A.________ gelangt an das Bundesgericht. Er beantragt die Aufhebung des kantonsgerichtlichen Urteils und das Absehen von der Aussprache einer Baubusse, eventualiter die Rückweisung der Sache an das Kantonsgericht zur neuen Beurteilung. Subeventualiter sei er in Aufhebung des kantonsgerichtlichen Urteils zur Bezahlung einer Baubusse in Höhe von Fr. 10'000.-- zu verurteilen. A.________ ersucht zugleich um aufschiebende Wirkung seiner Beschwerde sowie um Sistierung des bundesgerichtlichen Beschwerdeverfahrens bis zum Vorliegen eines rechtskräftigen Entscheids über ein von ihm zuhanden der Einwohnergemeinde gestelltes Wiedererwägungsgesuch betreffend die Baubewilligung und/oder bis zum Vorliegen eines rechtskräftigen Urteils in einem beim Bezirksgericht Brig hängigen, gegen seinen Architekten geführten Zivilverfahren. Eventualiter sei die Sache ebenfalls zur Sistierung an das Kantonsgericht zurückzuweisen. Das Gesuch um aufschiebende Wirkung wurde am 9. Juli 2024 präsidialiter abgewiesen. Das Kantonsgericht liess sich zur Beschwerde nicht vernehmen. Die Einwohnergemeinde reichte eine Stellungnahme zur Beschwerde ein, mit der es die Abweisung der in der Beschwerde gestellten Anträge beantragt, soweit auf diese einzutreten sei, unter Ausrichtung einer Aufwandsentschädigung. A.________ replizierte.
Erwägungen:
Für die Rüge jeder Rechtsverletzung, die bei der Anwendung von materiellem Strafrecht oder Strafprozessrecht begangen wird, steht die Beschwerde in Strafsachen gemäss Art. 78 ff. BGG zur Verfügung. Die vom Beschwerdeführer bemängelte Baubusse ist strafrechtlicher Natur. Seine als Beschwerde in öffentlich-rechtlichen Angelegenheiten bezeichnete Beschwerdeschrift ist als Beschwerde in Strafsachen entgegenzunehmen.

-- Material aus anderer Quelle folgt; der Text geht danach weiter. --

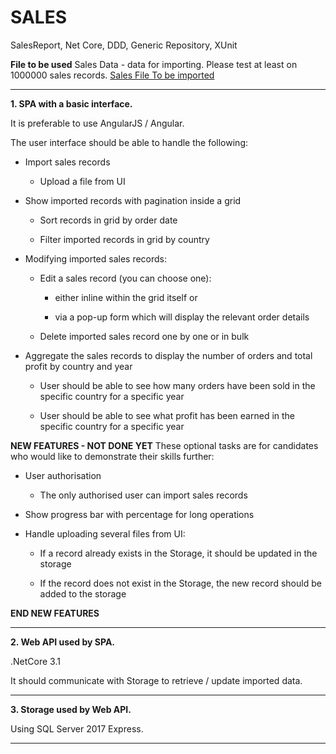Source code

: # SALES 
SalesReport, Net Core, DDD, Generic Repository, XUnit

**File to be used**
Sales Data - data for importing. Please test at least on 1000000 sales records.
[Sales File To be imported](http://eforexcel.com/wp/downloads-18-sample-csv-files-data-sets-for-testing-sales/)
 

***
**1. SPA with a basic interface.**

It is preferable to use AngularJS / Angular.

The user interface should be able to handle the following:

  - Import sales records

    - Upload a file from UI

  - Show imported records with pagination inside a grid

    - Sort records in grid by order date

    - Filter imported records in grid by country

  - Modifying imported sales records:

    - Edit a sales record (you can choose one):

      - either inline within the grid itself or

      - via a pop-up form which will display the relevant order details

    - Delete imported sales record one by one or in bulk

  - Aggregate the sales records to display the number of orders and total profit by country
and year

    - User should be able to see how many orders have been sold in the specific
country for a specific year

    - User should be able to see what profit has been earned in the specific country for
a specific year


**NEW FEATURES - NOT DONE YET**
These optional tasks are for candidates who would like to demonstrate their skills further:

  -  User authorisation

     - The only authorised user can import sales records

  - Show progress bar with percentage for long operations

  - Handle uploading several files from UI:

    - If a record already exists in the Storage, it should be updated in the storage

    - If the record does not exist in the Storage, the new record should be added to the
storage

**END NEW FEATURES**

****

**2. Web API used by SPA.**

.NetCore 3.1

It should communicate with Storage to retrieve / update imported data.
***
**3. Storage used by Web API.**

Using SQL Server 2017 Express.
***



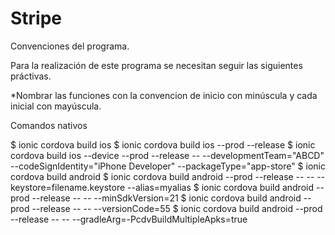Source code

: # Stripe
Convenciones del programa.

Para la realización de este programa se necesitan seguir las siguientes práctivas.

*Nombrar las funciones con la convencion de inicio con minúscula y cada inicial con mayúscula.

Comandos nativos

$ ionic cordova build ios
$ ionic cordova build ios --prod --release
$ ionic cordova build ios --device --prod --release -- --developmentTeam="ABCD" --codeSignIdentity="iPhone Developer" --packageType="app-store"
$ ionic cordova build android
$ ionic cordova build android --prod --release -- -- --keystore=filename.keystore --alias=myalias
$ ionic cordova build android --prod --release -- -- --minSdkVersion=21
$ ionic cordova build android --prod --release -- -- --versionCode=55
$ ionic cordova build android --prod --release -- -- --gradleArg=-PcdvBuildMultipleApks=true
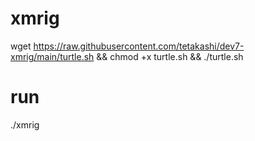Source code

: # xmrig

wget https://raw.githubusercontent.com/tetakashi/dev7-xmrig/main/turtle.sh && chmod +x turtle.sh && ./turtle.sh

# run

./xmrig
 
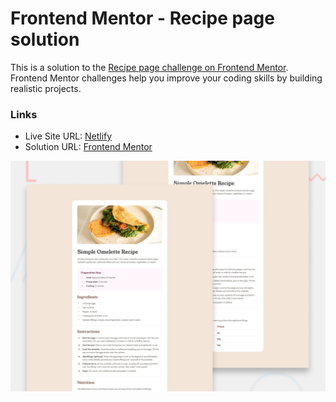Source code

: # Frontend Mentor - Recipe page solution

This is a solution to the [Recipe page challenge on Frontend Mentor](https://www.frontendmentor.io/challenges/recipe-page-KiTsR8QQKm). Frontend Mentor challenges help you improve your coding skills by building realistic projects.

### Links

- Live Site URL: [Netlify](https://frontendmentor-solutions.netlify.app/recipe-page/)
- Solution URL: [Frontend Mentor](https://www.frontendmentor.io/solutions/recipe-page-landing-RTiWySOXfv)

![This is an image](./design/preview.jpg)
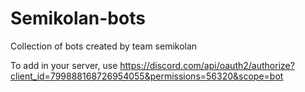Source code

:# Semikolan-bots
Collection of bots created by team semikolan

To add in your server, use https://discord.com/api/oauth2/authorize?client_id=799888168726954055&permissions=56320&scope=bot
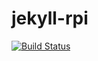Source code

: # jekyll-rpi

[![Build Status](http://jenkins.dev.codexatomos.org/buildStatus/icon?job=docker-rpi/Jekyll-rpi/jekyll-rpi)](http://jenkins.dev.codexatomos.org/job/docker-rpi/Jekyll-rpi/jekyll-rpi)
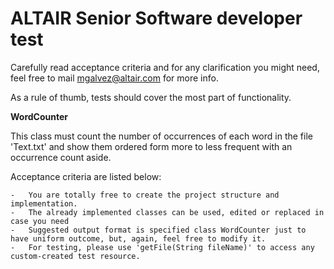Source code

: # ALTAIR Senior Software developer test 

Carefully read acceptance criteria and for any clarification you might need,
feel free to mail [mgalvez@altair.com](mgalvez@altair.com) for more info.

As a rule of thumb, tests should cover the most part of functionality.


__WordCounter__

This class must count the number of occurrences of each word in the file 'Text.txt' and show them ordered
form more to less frequent with an occurrence count aside.

Acceptance criteria are listed below:

	-	You are totally free to create the project structure and implementation. 
	-	The already implemented classes can be used, edited or replaced in case you need
	-	Suggested output format is specified class WordCounter just to have uniform outcome, but, again, feel free to modify it.
	-	For testing, please use 'getFile(String fileName)' to access any custom-created test resource.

Der Beschwerdeführer bemängelt den Schuldspruch.
2.1. Er beruft sich unter anderem auf die Verjährung und macht zusammengefasst geltend, die Vorinstanz habe zu Unrecht nicht die im Zeitpunkt der Erteilung der Baubewilligung und des Tatverhaltens in Kraft gewesene kürzere Verjährungsfrist des damals geltenden kantonalen Baugesetzes angewandt, sondern die im aktuellen Baugesetz statuierte längere Frist. Nur deshalb und damit unter Vornahme einer unzulässigen gesetzlichen Rückwirkung sei sie zum Schluss gelangt, das Tatverhalten sei noch nicht verjährt.
2.2. Mit der Beschwerde in Strafsachen kann insbesondere die Verletzung von Bundesrecht gerügt werden (Art. 95 lit. a BGG). Soweit die Vorinstanz kantonales Recht anzuwenden hatte, kann im Wesentlichen geltend gemacht werden, der angefochtene Entscheid verstosse gegen Bundesrecht bzw. gegen die verfassungsmässigen Rechte und Grundsätze. Das Bundesgericht prüft kantonales Recht somit nur auf Bundesrechtsverletzung, namentlich Willkür, hin (vgl. BGE 142 II 369 E. 2.1; 141 I 105 E. 3.3.1; 138 I 143 E. 2). Erklärt das kantonale Strafrecht die Bestimmungen des Schweizerischen Strafgesetzbuchs für anwendbar, finden diese als subsidiäres kantonales Recht Anwendung, weshalb das Bundesgericht ihre Anwendung ebenfalls nur auf Willkür überprüft (vgl. BGE 141 IV 305 E. 1.2, 317 E. 5.4).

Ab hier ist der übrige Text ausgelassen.